Uasin Gishu County has launched one of the most far-reaching irrigation interventions ever attempted at county level, committing to the construction of 23,000 on-farm water pans across 23 rural wards in a deliberate push to dismantle the structural fragility of rain-fed agriculture. Implemented under the National Agricultural Value Chain Development Project and in partnership with the Eldoret-Iten Water Fund, with financing from the World Bank and the Government of Kenya, the programme marks a decisive policy shift toward decentralized, farmer-led irrigation as the engine of rural transformation.
The scale alone is staggering. A target of 1,000 ponds per rural ward, excluding seven urban wards, represents not merely infrastructure expansion but a systemic redesign of how agriculture is practiced in the North Rift. By harvesting and storing runoff in water pans ranging from 100 to 1,250 cubic metres, expandable to 1,500 cubic metres, the county is effectively building a distributed water storage network intended to underwrite year-round production.
At its core, the initiative seeks to correct a long-standing vulnerability: overdependence on unpredictable rainfall. In a region increasingly exposed to climate variability, that dependence has translated into unstable yields, volatile incomes, and fragile food supply chains. By embedding irrigation directly at farm level under the Farmer-Led Irrigation Development model, the county is shifting responsibility and ownership to farmers themselves, reducing bureaucratic bottlenecks while strengthening local accountability.
The economic implications are profound. Reliable water access allows multiple cropping cycles, encourages diversification into higher-value horticultural crops, and creates the predictability required for contract farming arrangements. With projections of irrigating 2,300 acres, raising agricultural output by 50 percent, and integrating 5,750 households into full market participation by 2028, the county is engineering a productivity surge that could reposition Uasin Gishu as a regional irrigated agriculture hub.
Beyond farm gates, the multiplier effects ripple outward. Increased production stimulates demand for irrigation equipment, farm inputs, transport services, cold storage, and agro-processing. Youth employment opportunities emerge not only from pond excavation and liner installation but from expanded commercial farming activity. Stable output moderates seasonal price swings, strengthens supply chains, and enhances food security both locally and regionally.

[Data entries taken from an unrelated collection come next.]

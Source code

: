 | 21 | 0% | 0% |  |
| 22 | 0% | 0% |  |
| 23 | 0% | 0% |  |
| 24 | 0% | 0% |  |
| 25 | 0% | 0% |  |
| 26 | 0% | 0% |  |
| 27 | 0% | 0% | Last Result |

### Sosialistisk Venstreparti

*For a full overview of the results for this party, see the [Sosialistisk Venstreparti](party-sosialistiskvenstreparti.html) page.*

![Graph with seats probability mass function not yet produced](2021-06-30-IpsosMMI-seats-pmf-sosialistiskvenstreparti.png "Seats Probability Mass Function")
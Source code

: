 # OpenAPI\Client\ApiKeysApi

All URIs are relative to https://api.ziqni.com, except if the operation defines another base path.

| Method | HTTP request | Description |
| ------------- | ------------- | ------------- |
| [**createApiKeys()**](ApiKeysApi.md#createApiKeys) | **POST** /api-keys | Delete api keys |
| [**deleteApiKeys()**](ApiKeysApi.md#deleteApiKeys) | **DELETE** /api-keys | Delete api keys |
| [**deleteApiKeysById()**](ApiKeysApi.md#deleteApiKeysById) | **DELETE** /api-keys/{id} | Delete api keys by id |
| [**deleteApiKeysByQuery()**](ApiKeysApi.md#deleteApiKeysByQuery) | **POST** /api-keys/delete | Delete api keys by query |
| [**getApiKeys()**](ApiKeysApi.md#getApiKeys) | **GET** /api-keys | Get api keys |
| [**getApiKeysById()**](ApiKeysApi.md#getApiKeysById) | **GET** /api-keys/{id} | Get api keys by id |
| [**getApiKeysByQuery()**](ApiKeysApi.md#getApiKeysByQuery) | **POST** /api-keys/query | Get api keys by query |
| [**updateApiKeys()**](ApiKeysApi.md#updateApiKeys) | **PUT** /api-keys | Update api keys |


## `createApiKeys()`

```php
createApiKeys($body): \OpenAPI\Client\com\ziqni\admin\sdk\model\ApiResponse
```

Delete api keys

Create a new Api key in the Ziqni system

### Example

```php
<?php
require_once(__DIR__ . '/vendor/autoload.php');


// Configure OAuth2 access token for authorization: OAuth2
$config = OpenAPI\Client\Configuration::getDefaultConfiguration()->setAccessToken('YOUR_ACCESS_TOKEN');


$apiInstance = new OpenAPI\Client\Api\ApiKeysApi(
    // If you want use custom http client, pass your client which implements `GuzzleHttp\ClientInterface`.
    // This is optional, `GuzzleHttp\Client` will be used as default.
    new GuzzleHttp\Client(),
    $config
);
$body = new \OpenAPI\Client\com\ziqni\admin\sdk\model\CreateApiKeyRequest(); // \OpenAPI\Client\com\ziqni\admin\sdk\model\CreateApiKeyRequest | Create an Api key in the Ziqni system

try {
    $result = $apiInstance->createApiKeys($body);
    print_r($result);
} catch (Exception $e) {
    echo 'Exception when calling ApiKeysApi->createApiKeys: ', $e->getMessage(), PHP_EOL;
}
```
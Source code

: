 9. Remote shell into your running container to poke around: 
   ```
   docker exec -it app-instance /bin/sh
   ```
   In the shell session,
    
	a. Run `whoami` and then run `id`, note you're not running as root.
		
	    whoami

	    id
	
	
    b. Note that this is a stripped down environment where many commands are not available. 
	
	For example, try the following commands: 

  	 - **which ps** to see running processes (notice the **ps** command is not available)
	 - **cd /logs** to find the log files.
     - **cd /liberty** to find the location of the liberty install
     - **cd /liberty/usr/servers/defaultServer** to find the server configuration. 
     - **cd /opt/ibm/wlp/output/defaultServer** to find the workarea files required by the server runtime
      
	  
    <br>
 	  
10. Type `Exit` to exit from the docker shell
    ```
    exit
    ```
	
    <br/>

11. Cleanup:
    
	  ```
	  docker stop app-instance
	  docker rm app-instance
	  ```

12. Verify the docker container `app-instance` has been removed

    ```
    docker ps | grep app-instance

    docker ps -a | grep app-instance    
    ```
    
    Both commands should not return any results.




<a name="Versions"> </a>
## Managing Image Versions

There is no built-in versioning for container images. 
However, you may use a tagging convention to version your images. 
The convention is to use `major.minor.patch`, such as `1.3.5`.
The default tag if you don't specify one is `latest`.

The financing architecture reflects deliberate policy discipline. Farmers contribute 20 percent of excavation and liner costs, while development partners and the county subsidize the remaining 80 percent. This cost-sharing framework reduces moral hazard, deepens beneficiary commitment, and stretches public resources further. Ward-level oversight committees and Community Driven Development structures are designed to provide governance and accountability, though their effectiveness will hinge on strong monitoring systems and transparent reporting.
Operationally, the challenge is formidable. Scaling to 23,000 ponds requires rigorous engineering supervision, standardized liner quality, water-use safeguards, and expanded agricultural extension capacity. Irrigation without technical guidance risks inefficient water application, soil degradation, or crop failure. The county must therefore synchronize physical infrastructure with farmer training, technology adoption, and environmental oversight.
Strategically, the initiative aligns squarely with Kenya’s broader agricultural modernization and climate adaptation agenda. Expanding small-scale irrigation reduces vulnerability to drought shocks, stabilizes farm incomes, and accelerates the transition from subsistence plots to structured agribusiness operations. If effectively implemented, the programme offers a replicable model for climate-smart, farmer-driven water management across other counties.
Uasin Gishu is not simply digging ponds. It is laying the foundation for a structural shift in agricultural production, rural income stability, and regional competitiveness. The success of this high-stakes irrigation gamble will depend not only on construction targets, but on disciplined policy coordination, sustained financing, and the capacity of farmers to leverage water into productivity and profit. If those elements align, the county will have built more than water pans. It will have constructed a durable pathway toward food security, climate resilience, and long-term rural prosperity.